As Gerry Myerson already noted in a comment, to talk about the chaoticity of anything, you first have to embed it into the framework of dynamical systems. At the very least, you have to have:
- some notion of state of a system (this may be what you understand by condition),
- some dependence of future states on present states,
- some notion of distance between possible states.
Applying the first point to prime numbers already requires making some very loose associations creativity. There are no different states of prime numbers; they just are.
You could consider an individual prime number as a state of a system and the function $n$ that maps a prime number to the next prime number as your temporal relation between states. But then all you can modify about your sequence is where in the sequence you start – the sequence itself is fixed. The best approximations of a state $p_i$ are its predecessor $p_{i-1}$ and successor $p_{i+1}$. If you insist continuing with this, the best approximations of the present state do allow for the best approximation of the future states.

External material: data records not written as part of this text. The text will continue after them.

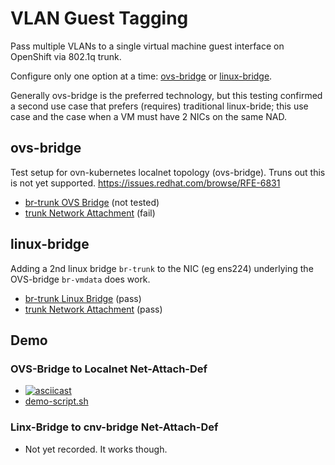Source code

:# VLAN Guest Tagging

Pass multiple VLANs to a single virtual machine guest interface on OpenShift via 802.1q trunk.

Configure only one option at a time: [ovs-bridge](overlays/ovs-bridge) or [linux-bridge](overlays/linux-bridge).

Generally ovs-bridge is the preferred technology, but this testing confirmed a second use case that prefers (requires) traditional linux-bride; this use case and the case when a VM must have 2 NICs on the same NAD.

## ovs-bridge

Test setup for ovn-kubernetes localnet topology (ovs-bridge). Truns out this is not yet supported. https://issues.redhat.com/browse/RFE-6831

* [br-trunk OVS Bridge](networking/components/br-trunk/ovs-bridge/) (not tested)
* [trunk Network Attachment](networking/components/trunk/ovs-bridge/) (fail)

## linux-bridge

Adding a 2nd linux bridge `br-trunk` to the NIC (eg ens224) underlying the OVS-bridge `br-vmdata` does work.

* [br-trunk Linux Bridge](networking/components/br-trunk/linux-bridge/) (pass)
* [trunk Network Attachment](networking/components/trunk/linux-bridge/) (pass)

## Demo

### OVS-Bridge to Localnet Net-Attach-Def

* [![asciicast](https://asciinema.org/a/693745.svg)](https://asciinema.org/a/693745)
* [demo-script.sh](demo-script.sh)

### Linx-Bridge to cnv-bridge Net-Attach-Def

* Not yet recorded. It works though.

For example, if the present state is $p_i$ the future state after $k$ iterations is $n^k(p_i) = p_{i+k}$ and the respective future states the best approximations of the present state are $p_{i+k-1}$ and $p_{i+k+1}$, which happen to be the best approximations of the future state. But keep in mind that this is already stretching the perspective a lot.
Is the distribution of prime numbers chaotic?
What is that even supposed to mean? I never heard anybody apply the term chaotic to distributions. It’s dynamics that can be chaotic.